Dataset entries
= = = = =

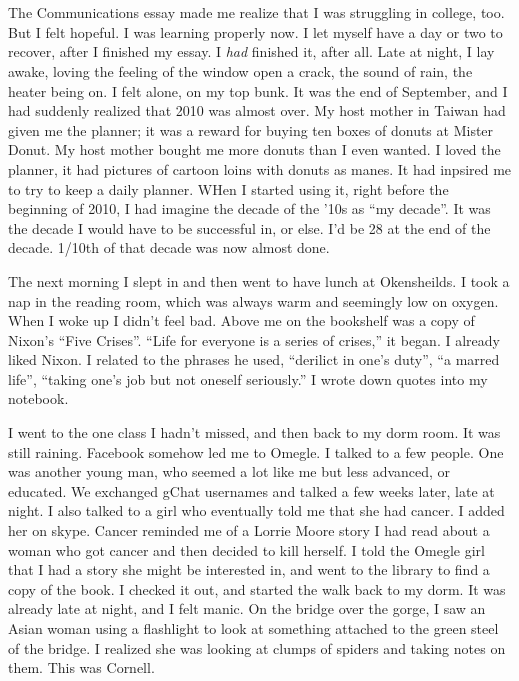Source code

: \section{}

The Communications essay made me realize that I was struggling in college, too.
But I felt hopeful. I was learning properly now.  I let myself have a  day or
two to recover, after I finished my essay.  I \textit{had} finished it, after
all.  Late at night, I lay awake, loving the feeling of the window open a crack,
the sound of rain, the heater being on.  I felt alone, on my top bunk.  It was
the end of September, and I had suddenly realized that 2010 was almost over.  My
host mother in Taiwan had given me the planner; it was a reward for buying ten
boxes of donuts at Mister Donut.  My host mother bought me more donuts than I
even wanted.  I loved the planner, it had pictures of cartoon loins with donuts
as manes.  It had inpsired me to try to keep a daily planner.  WHen I started
using it, right before the beginning of 2010, I had imagine the decade of the
'10s as ``my decade''.  It was the decade I would have to be successful in, or
else.  I'd be 28 at the end of the decade.  1/10th of that decade was now almost
done.

The next morning I slept in and then went to have lunch at Okensheilds.  I took
a nap in the reading room, which was always warm and seemingly low on oxygen.
When I woke up I didn't feel bad.  Above me on the bookshelf was a copy of
Nixon's ``Five Crises''.  ``Life for everyone is a series of crises,'' it began.
I already liked Nixon.  I related to the phrases he used, ``derilict in one's
duty'', ``a marred life'', ``taking one's job but not oneself seriously.''  I
wrote down quotes into my notebook.

I went to the one class I hadn't missed, and then back to my dorm room.  It was
still raining.  Facebook somehow led me to Omegle.  I talked to a few people.
One was another young man, who seemed a lot like me but less advanced, or
educated.  We exchanged gChat usernames and talked a few weeks later, late at
night.  I also talked to a girl who eventually told me that she had cancer.  I
added her on skype.  Cancer reminded me of a Lorrie Moore story I had read about
a woman who got cancer and then decided to kill herself.  I told the Omegle girl
that I had a story she might be interested in, and went to the library to find a
copy of the book.  I checked it out, and started the walk back to my dorm.  It
was already late at night, and I felt manic.  On the bridge over the gorge, I
saw an Asian woman using a flashlight to look at something attached to the green
steel of the bridge.  I realized she was looking at clumps of spiders and taking
notes on them.  This was Cornell.

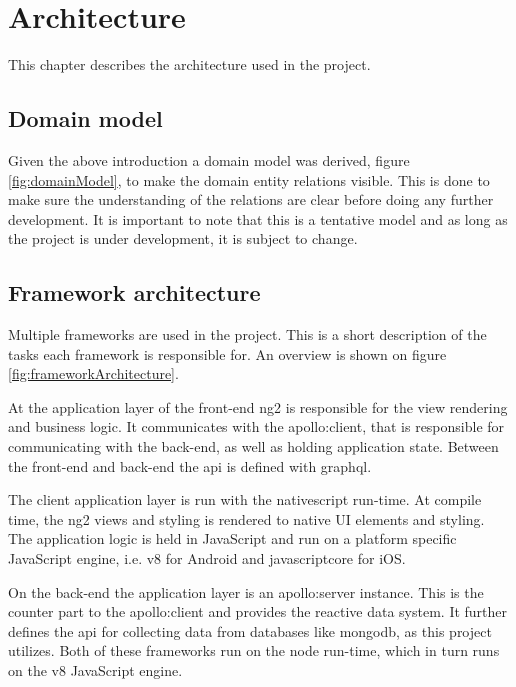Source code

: \chapter{Architecture}
This chapter describes the architecture used in the project.

\section{Domain model}
Given the above introduction a domain model was derived, figure \ref{fig:domainModel}, to make the domain entity relations visible.
This is done to make sure the understanding of the relations are clear before doing any further development.
It is important to note that this is a tentative model and as long as the project is under development, it is subject to change.


\section{Framework architecture}
Multiple frameworks are used in the project.
This is a short description of the tasks each framework is responsible for.
An overview is shown on figure \ref{fig:frameworkArchitecture}.

At the application layer of the front-end \gls{ng2} is responsible for the view rendering and business logic.
It communicates with the \gls{apollo:client}, that is responsible for communicating with the back-end, as well as holding application state.
Between the front-end and back-end the \gls{api} is defined with \gls{graphql}.

The client application layer is run with the \gls{nativescript} run-time.
At compile time, the \gls{ng2} views and styling is rendered to native UI elements and styling.
The application logic is held in JavaScript and run on a platform specific JavaScript engine, i.e. \gls{v8} for Android and \gls{javascriptcore} for iOS.

On the back-end the application layer is an \gls{apollo:server} instance.
This is the counter part to the \gls{apollo:client} and provides the reactive data system.
It further defines the \gls{api} for collecting data from databases like \gls{mongodb}, as this project utilizes.
Both of these frameworks run on the \gls{node} run-time, which in turn runs on the \gls{v8} JavaScript engine.


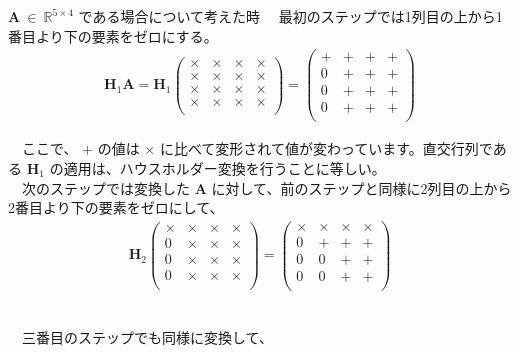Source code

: \documentclass[dvipdfmx,10pt,presentation]{beamer}
\begin{document}
\begin{frame}[allowframebreaks]{\(\bm{A}\ \in\ \mathbb{R}^{5\times4}\) である場合について考えた時}
　最初のステップでは1列目の上から1番目より下の要素をゼロにする。\\

\begin{align*}
\bm{H}_1\bm{A} = \bm{H}_1
\begin{pmatrix}
\times & \times & \times & \times \\
\times & \times & \times & \times \\
\times & \times & \times & \times \\
\times & \times & \times & \times \\
\end{pmatrix}
=
\begin{pmatrix}
+ & + & + & + \\
0 & + & + & + \\
0 & + & + & + \\
0 & + & + & + \\
\end{pmatrix}
\end{align*}

　ここで、 \(+\) の値は \(\times\) に比べて変形されて値が変わっています。直交行列である \(\bm{H}_1\) の適用は、ハウスホルダー変換を行うことに等しい。\\

　次のステップでは変換した \(\bm{A}\) に対して、前のステップと同様に2列目の上から2番目より下の要素をゼロにして、\\

\begin{align*}
\bm{H}_2
\begin{pmatrix}
\times & \times & \times & \times \\
0 & \times & \times & \times \\
0 & \times & \times & \times \\
0 & \times & \times & \times \\
\end{pmatrix}
=
\begin{pmatrix}
\times & \times & \times & \times \\
0 & + & + & + \\
0 & 0 & + & + \\
0 & 0 & + & + \\
\end{pmatrix}
\end{align*}


\framebreak\\
　三番目のステップでも同様に変換して、\\


\end{frame}
\end{document}

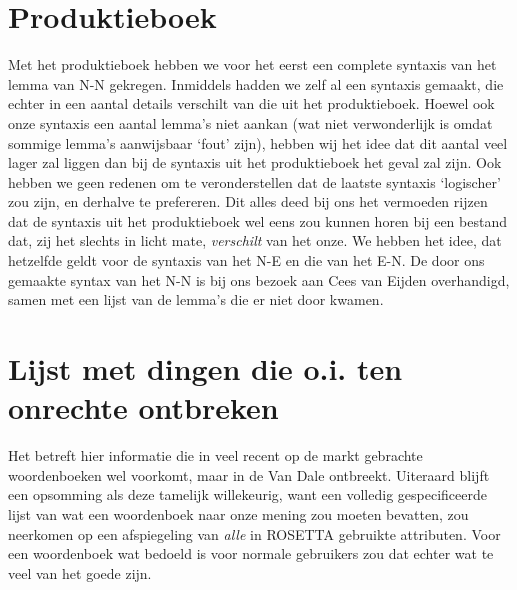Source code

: \section{Produktieboek}
Met het produktieboek hebben we voor het eerst een complete syntaxis van het
lemma van N-N gekregen. Inmiddels hadden we zelf al een syntaxis gemaakt, die
echter in een aantal details verschilt van die uit het produktieboek. Hoewel
ook onze syntaxis een aantal lemma's niet aankan (wat niet verwonderlijk is
omdat sommige lemma's aanwijsbaar `fout' zijn), hebben wij het idee dat dit 
aantal veel lager zal liggen dan bij de syntaxis uit het produktieboek het
geval zal zijn. Ook hebben we geen redenen om te veronderstellen dat de laatste
syntaxis `logischer' zou zijn, en derhalve te prefereren. Dit alles deed bij 
ons het vermoeden rijzen dat de syntaxis uit het produktieboek wel eens zou 
kunnen horen bij een bestand dat, zij het slechts in licht mate,
{\em verschilt} van het onze. We hebben het
idee, dat hetzelfde geldt voor de syntaxis van het N-E en die van het E-N.
De door ons gemaakte syntax van het N-N is bij ons bezoek aan Cees van Eijden
overhandigd, samen met een lijst van de lemma's die er niet door kwamen.

\section{Lijst met dingen die o.i. ten onrechte ontbreken}

Het betreft hier informatie die in veel recent op de markt gebrachte 
woordenboeken wel voorkomt, maar in de Van Dale ontbreekt. Uiteraard blijft 
een opsomming
als deze tamelijk willekeurig, want een volledig gespecificeerde lijst van wat 
een woordenboek naar onze mening zou moeten bevatten, zou neerkomen op een 
afspiegeling van {\em alle} in ROSETTA gebruikte attributen. Voor een
woordenboek wat bedoeld is voor normale gebruikers zou dat echter wat te veel
van het goede zijn.

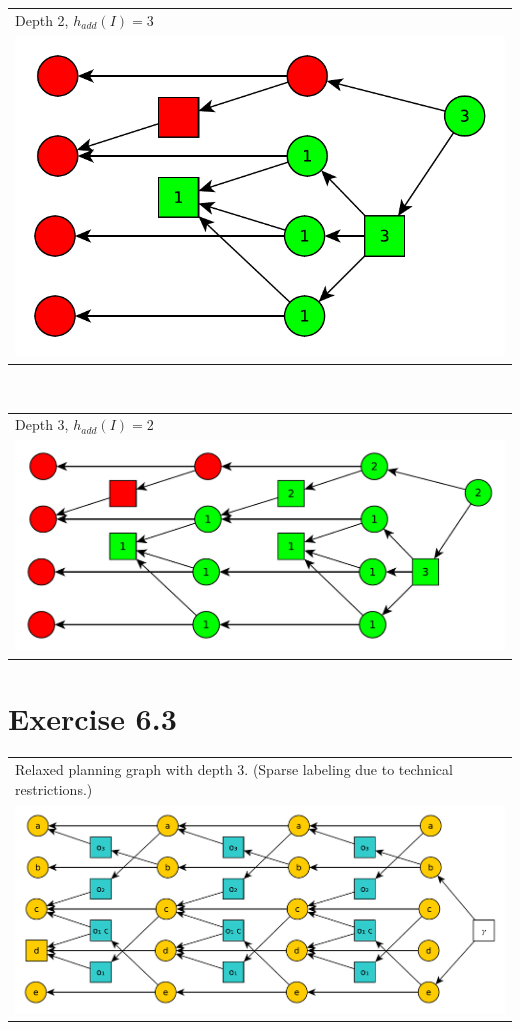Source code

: \documentclass[11pt,a4paper]{article}
\begin{document}
\begin{tabular}{l} %
Depth 2, $h_{add}(I)=3$\\
\includegraphics[scale=0.5]{g622}\\
\end{tabular}\\

\begin{tabular}{l} %
Depth 3, $h_{add}(I)=2$\\
\includegraphics[scale=0.5]{g621}\\
\end{tabular}

\section*{Exercise 6.3}
\begin{tabular}{l} %
Relaxed planning graph with depth 3. (Sparse labeling due to technical restrictions.)\\
\includegraphics[scale=0.5]{g63}\\
\end{tabular}
\end{document}
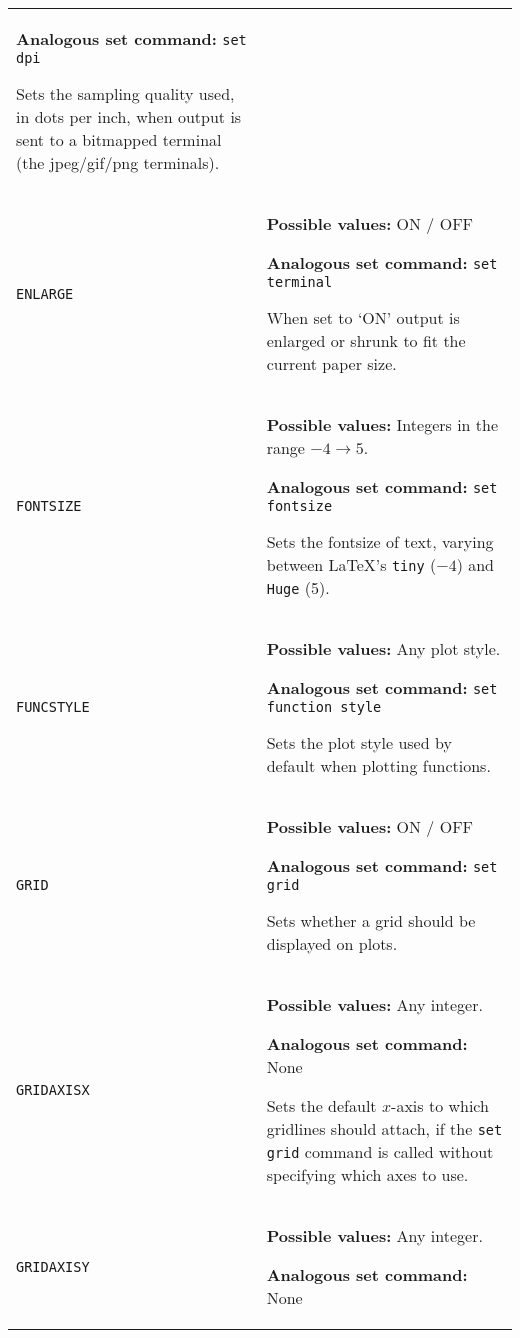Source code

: \begin{longtable}{p{3.4cm}p{9cm}}
                   {\bf Analogous set command:} {\tt set dpi}\index{set dpi command@{\tt set dpi} command}

                   Sets the sampling quality used, in dots per inch, when output is sent to a bitmapped terminal (the jpeg/gif/png terminals).
                   \\
{\tt ENLARGE} & {\bf Possible values:} ON / OFF

                   {\bf Analogous set command:} {\tt set terminal}\index{set terminal command@{\tt set terminal} command}
                   
                   When set to `ON' output is enlarged or shrunk to fit the
                   current paper size.
                   \\

{\tt FONTSIZE} & {\bf Possible values:} Integers in the range $-4 \to 5$.

                   {\bf Analogous set command:} {\tt set fontsize}\index{set fontsize command@{\tt set fontsize} command}

                   Sets the fontsize of text, varying between \LaTeX's {\tt tiny} ($-4$) and {\tt Huge} (5).
                   \\
{\tt FUNCSTYLE} & {\bf Possible values:} Any plot style.

                   {\bf Analogous set command:} {\tt set function style}\index{set function style command@{\tt set function style} command}

                   Sets the plot style used by default when plotting functions.
                   \\
{\tt GRID} & {\bf Possible values:} ON / OFF

                   {\bf Analogous set command:} {\tt set grid}\index{set grid command@{\tt set grid} command}

                   Sets whether a grid should be displayed on plots.
                   \\
{\tt GRIDAXISX} & {\bf Possible values:} Any integer.

                   {\bf Analogous set command:} None

                   Sets the default $x$-axis to which gridlines should attach, if the {\tt set grid} command is called without specifying which axes to use.
                   \\
{\tt GRIDAXISY} & {\bf Possible values:} Any integer.

                   {\bf Analogous set command:} None


\end{longtable}
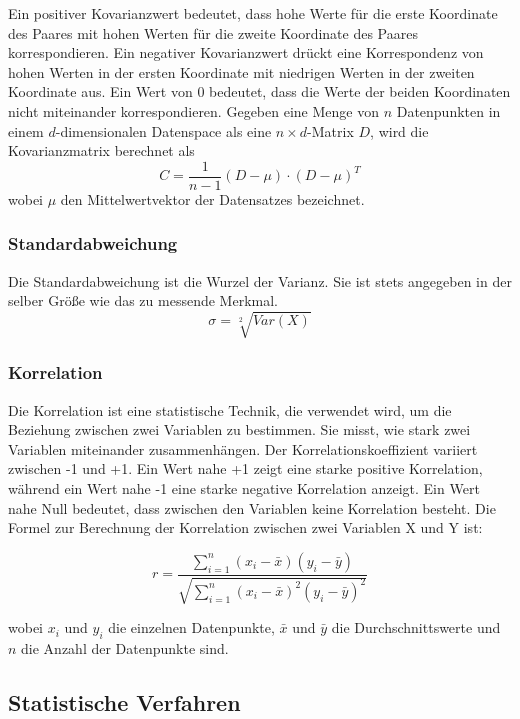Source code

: \documentclass[letterpaper, titlepage]{article}
\begin{document}
Ein positiver Kovarianzwert bedeutet, dass hohe Werte für die erste Koordinate des Paares mit hohen Werten für die zweite Koordinate des Paares korrespondieren. Ein negativer Kovarianzwert drückt eine Korrespondenz von hohen Werten in der ersten Koordinate mit niedrigen Werten in der zweiten Koordinate aus. Ein Wert von $0$ bedeutet, dass die Werte der beiden Koordinaten nicht miteinander korrespondieren. Gegeben eine Menge von $n$ Datenpunkten in einem $d$-dimensionalen Datenspace als eine $n\times d$-Matrix $D$, wird die Kovarianzmatrix berechnet als $$C=\frac{1}{n-1}(D-\mu)\cdot(D-\mu)^T$$ wobei $\mu$ den Mittelwertvektor der Datensatzes bezeichnet.

\vspace{0.35cm}

\subsubsection{Standardabweichung}\label{Standardabweichung}
Die Standardabweichung ist die Wurzel der Varianz. Sie ist stets angegeben in der selber Größe wie das zu messende Merkmal.
$$\sigma = \sqrt[2]{Var(X)}$$

\vspace{0.35cm}

\subsubsection{Korrelation}\label{Korrelation}
Die Korrelation ist eine statistische Technik, die verwendet wird, um die Beziehung zwischen zwei Variablen zu bestimmen. Sie misst, wie stark zwei Variablen miteinander zusammenhängen. Der Korrelationskoeffizient variiert zwischen -1 und +1. Ein Wert nahe +1 zeigt eine starke positive Korrelation, während ein Wert nahe -1 eine starke negative Korrelation anzeigt. Ein Wert nahe Null bedeutet, dass zwischen den Variablen keine Korrelation besteht. Die Formel zur Berechnung der Korrelation zwischen zwei Variablen X und Y ist:

$$r = \frac{\sum_{i=1}^{n} (x_i - \bar{x})(y_i - \bar{y})}{\sqrt{\sum_{i=1}^{n} (x_i - \bar{x})^2(y_i - \bar{y})^2}}$$

wobei $x_i$ und $y_i$ die einzelnen Datenpunkte, $\bar{x}$ und $\bar{y}$ die Durchschnittswerte und $n$ die Anzahl der Datenpunkte sind.

\vspace{0.35cm}

\subsection{Statistische Verfahren}\label{Statistische Verfahren}
\end{document}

= = = = =

- [What the task requires] Would you please filter the lines above and copy every one that includes "went"?

- [Your response]
The next morning I slept in and then went to have lunch at Okensheilds.  I took
I went to the one class I hadn't missed, and then back to my dorm room.  It was
that I had a story she might be interested in, and went to the library to find a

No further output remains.